Work instructions. Print the entries exactly; no image belongs in the copy.

Record excerpts.
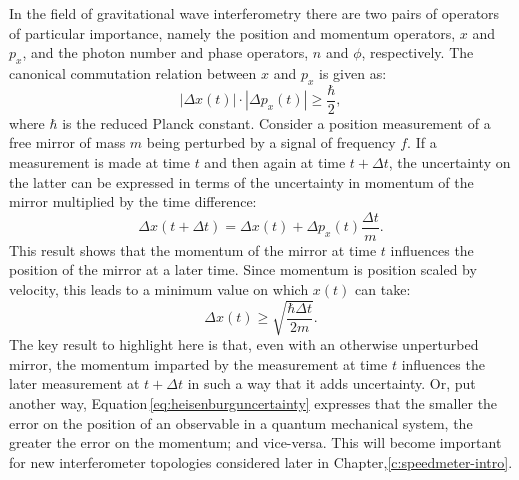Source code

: In the field of gravitational wave interferometry there are two pairs of operators of particular importance, namely the position and momentum operators, $x$ and $p_x$, and the photon number and phase operators, $n$ and $\phi$, respectively. The canonical commutation relation between $x$ and $p_x$ is given as:
\begin{equation}
 | \Delta x\left( t \right) | \cdot |\Delta p_x\left( t \right) | \geq
\frac{\hbar}{2},
 \label{eq:heisenburguncertainty}
\end{equation}
where $\hbar$ is the reduced Planck constant. Consider a position measurement of a free mirror of mass $m$ being perturbed by a signal of frequency $f$. If a measurement is made at time $t$ and then again at time $t + \Delta t$, the uncertainty on the latter can be expressed in terms of the uncertainty in momentum of the mirror multiplied by the time difference:
\begin{equation}
 \Delta x \left( t + \Delta t \right) = \Delta x \left( t \right) + \Delta p_x
\left( t \right) \frac{\Delta t}{m}.
 \label{eq:heisenburgtime}
\end{equation}
This result shows that the momentum of the mirror at time $t$ influences the position of the mirror at a later time. Since momentum is position scaled by velocity, this leads to a minimum value on which $x \left( t \right)$ can take:
\begin{equation}
 \Delta x \left( t \right) \geq \sqrt{\frac{\hbar \Delta t}{2m}}.
\end{equation}
The key result to highlight here is that, even with an otherwise unperturbed mirror, the momentum imparted by the measurement at time $t$ influences the later measurement at $t + \Delta t$ in such a way that it adds uncertainty. Or, put another way, Equation\,\ref{eq:heisenburguncertainty} expresses that the smaller the error on the position of an observable in a quantum mechanical system, the greater the error on the momentum; and vice-versa. This will become important for new interferometer topologies considered later in Chapter,\ref{c:speedmeter-intro}.

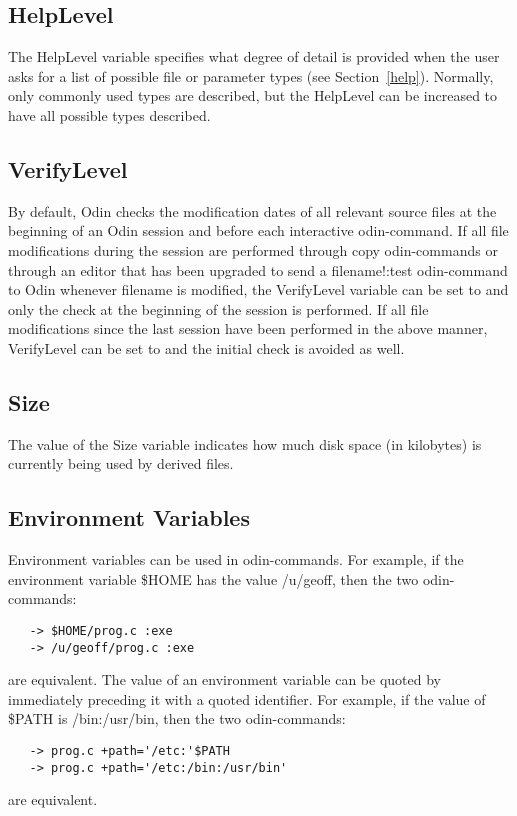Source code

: \subsection{HelpLevel}
\label{helplevel}

The {\ex HelpLevel} variable specifies what degree of detail
is provided when the user asks for a list of possible
file or parameter types (see Section~\ref{help}).
Normally, only commonly used types are described, but the {\ex HelpLevel}
can be increased to have all possible types described.

\subsection{VerifyLevel}
\label{verifylevel}

By default, Odin checks the modification dates of all relevant source files
at the beginning of an Odin session and before each interactive odin-command.
If all file modifications during the session are performed through
copy odin-commands or through an editor that has been upgraded
to send a {\ex filename!:test} odin-command to Odin whenever {\ex filename}
is modified,
the {\ex VerifyLevel} variable can be set to {} and only the check
at the beginning of the session is performed.
If all file modifications since the last session have been performed
in the above manner,
{\ex VerifyLevel} can be set to {} and the initial check
is avoided as well.

\subsection{Size}

The value of the {\ex Size} variable indicates how much disk space
(in kilobytes) is currently being used by derived files.

\subsection{Environment Variables}
\label{envvar}

Environment variables can be used in odin-commands.
For example, if the environment variable {\ex \$HOME} has the value
{\ex /u/geoff}, then the two odin-commands:
\begin{verbatim}
   -> $HOME/prog.c :exe
   -> /u/geoff/prog.c :exe
\end{verbatim}
are equivalent.
The value of an environment variable can be quoted by immediately 
preceding it with a quoted identifier.
For example, if the value of {\ex \$PATH} is {\ex /bin:/usr/bin},
then the two odin-commands:
\begin{verbatim}
   -> prog.c +path='/etc:'$PATH
   -> prog.c +path='/etc:/bin:/usr/bin'
\end{verbatim}
are equivalent.

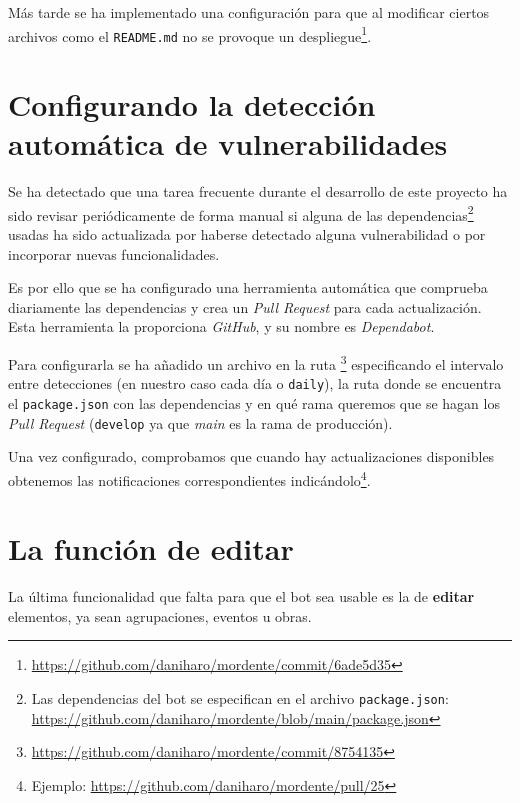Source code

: Más tarde se ha implementado una configuración para que al modificar ciertos archivos como el \texttt{README.md} no se provoque un despliegue\footnote{\url{https://github.com/daniharo/mordente/commit/6ade5d35}}.


\section{Configurando la detección automática de vulnerabilidades}


Se ha detectado que una tarea frecuente durante el desarrollo de este proyecto ha sido revisar periódicamente de forma manual si alguna de las dependencias\footnote{Las dependencias del bot se especifican en el archivo \texttt{package.json}: \url{https://github.com/daniharo/mordente/blob/main/package.json}} usadas ha sido actualizada por haberse detectado alguna vulnerabilidad o por incorporar nuevas funcionalidades.

Es por ello que se ha configurado una herramienta automática que comprueba diariamente las dependencias y crea un \textit{Pull Request} para cada actualización. Esta herramienta la proporciona \textit{GitHub}, y su nombre es \textit{Dependabot}.

Para configurarla se ha añadido un archivo en la ruta \footnote{\url{https://github.com/daniharo/mordente/commit/8754135}} especificando el intervalo entre detecciones (en nuestro caso cada día o \texttt{daily}), la ruta donde se encuentra el \texttt{package.json} con las dependencias y en qué rama queremos que se hagan los \textit{Pull Request} (\texttt{develop} ya que \textit{main} es la rama de producción).

Una vez configurado, comprobamos que cuando hay actualizaciones disponibles obtenemos las notificaciones correspondientes indicándolo\footnote{Ejemplo: \url{https://github.com/daniharo/mordente/pull/25}}.

\section{La función de editar}

La última funcionalidad que falta para que el bot sea usable es la de \textbf{editar} elementos, ya sean agrupaciones, eventos u obras.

Written solution.
Source code

: In the field of gravitational wave interferometry there are two pairs of operators of particular importance, namely the position and momentum operators, $x$ and $p_x$, and the photon number and phase operators, $n$ and $\phi$, respectively. The canonical commutation relation between $x$ and $p_x$ is given as:
\begin{equation}
 | \Delta x\left( t \right) | \cdot |\Delta p_x\left( t \right) | \geq
\frac{\hbar}{2},
 \label{eq:heisenburguncertainty}
\end{equation}
where $\hbar$ is the reduced Planck constant. Consider a position measurement of a free mirror of mass $m$ being perturbed by a signal of frequency $f$. If a measurement is made at time $t$ and then again at time $t + \Delta t$, the uncertainty on the latter can be expressed in terms of the uncertainty in momentum of the mirror multiplied by the time difference:
\begin{equation}
 \Delta x \left( t + \Delta t \right) = \Delta x \left( t \right) + \Delta p_x
\left( t \right) \frac{\Delta t}{m}.
 \label{eq:heisenburgtime}
\end{equation}
This result shows that the momentum of the mirror at time $t$ influences the position of the mirror at a later time. Since momentum is position scaled by velocity, this leads to a minimum value on which $x \left( t \right)$ can take:
\begin{equation}
 \Delta x \left( t \right) \geq \sqrt{\frac{\hbar \Delta t}{2m}}.
\end{equation}
The key result to highlight here is that, even with an otherwise unperturbed mirror, the momentum imparted by the measurement at time $t$ influences the later measurement at $t + \Delta t$ in such a way that it adds uncertainty. Or, put another way, Equation\,\ref{eq:heisenburguncertainty} expresses that the smaller the error on the position of an observable in a quantum mechanical system, the greater the error on the momentum; and vice-versa. This will become important for new interferometer topologies considered later in Chapter,\ref{c:speedmeter-intro}.

Source code

: \subsection{HelpLevel}
\label{helplevel}

The {\ex HelpLevel} variable specifies what degree of detail
is provided when the user asks for a list of possible
file or parameter types (see Section~\ref{help}).
Normally, only commonly used types are described, but the {\ex HelpLevel}
can be increased to have all possible types described.

\subsection{VerifyLevel}
\label{verifylevel}

By default, Odin checks the modification dates of all relevant source files
at the beginning of an Odin session and before each interactive odin-command.
If all file modifications during the session are performed through
copy odin-commands or through an editor that has been upgraded
to send a {\ex filename!:test} odin-command to Odin whenever {\ex filename}
is modified,
the {\ex VerifyLevel} variable can be set to {} and only the check
at the beginning of the session is performed.
If all file modifications since the last session have been performed
in the above manner,
{\ex VerifyLevel} can be set to {} and the initial check
is avoided as well.

\subsection{Size}

The value of the {\ex Size} variable indicates how much disk space
(in kilobytes) is currently being used by derived files.

\subsection{Environment Variables}
\label{envvar}

Environment variables can be used in odin-commands.
For example, if the environment variable {\ex \$HOME} has the value
{\ex /u/geoff}, then the two odin-commands:
\begin{verbatim}
   -> $HOME/prog.c :exe
   -> /u/geoff/prog.c :exe
\end{verbatim}
are equivalent.
The value of an environment variable can be quoted by immediately 
preceding it with a quoted identifier.
For example, if the value of {\ex \$PATH} is {\ex /bin:/usr/bin},
then the two odin-commands:
\begin{verbatim}
   -> prog.c +path='/etc:'$PATH
   -> prog.c +path='/etc:/bin:/usr/bin'
\end{verbatim}
are equivalent.

Source code

: Más tarde se ha implementado una configuración para que al modificar ciertos archivos como el \texttt{README.md} no se provoque un despliegue\footnote{\url{https://github.com/daniharo/mordente/commit/6ade5d35}}.


\section{Configurando la detección automática de vulnerabilidades}


Se ha detectado que una tarea frecuente durante el desarrollo de este proyecto ha sido revisar periódicamente de forma manual si alguna de las dependencias\footnote{Las dependencias del bot se especifican en el archivo \texttt{package.json}: \url{https://github.com/daniharo/mordente/blob/main/package.json}} usadas ha sido actualizada por haberse detectado alguna vulnerabilidad o por incorporar nuevas funcionalidades.

Es por ello que se ha configurado una herramienta automática que comprueba diariamente las dependencias y crea un \textit{Pull Request} para cada actualización. Esta herramienta la proporciona \textit{GitHub}, y su nombre es \textit{Dependabot}.

Para configurarla se ha añadido un archivo en la ruta \footnote{\url{https://github.com/daniharo/mordente/commit/8754135}} especificando el intervalo entre detecciones (en nuestro caso cada día o \texttt{daily}), la ruta donde se encuentra el \texttt{package.json} con las dependencias y en qué rama queremos que se hagan los \textit{Pull Request} (\texttt{develop} ya que \textit{main} es la rama de producción).

Una vez configurado, comprobamos que cuando hay actualizaciones disponibles obtenemos las notificaciones correspondientes indicándolo\footnote{Ejemplo: \url{https://github.com/daniharo/mordente/pull/25}}.

\section{La función de editar}

La última funcionalidad que falta para que el bot sea usable es la de \textbf{editar} elementos, ya sean agrupaciones, eventos u obras.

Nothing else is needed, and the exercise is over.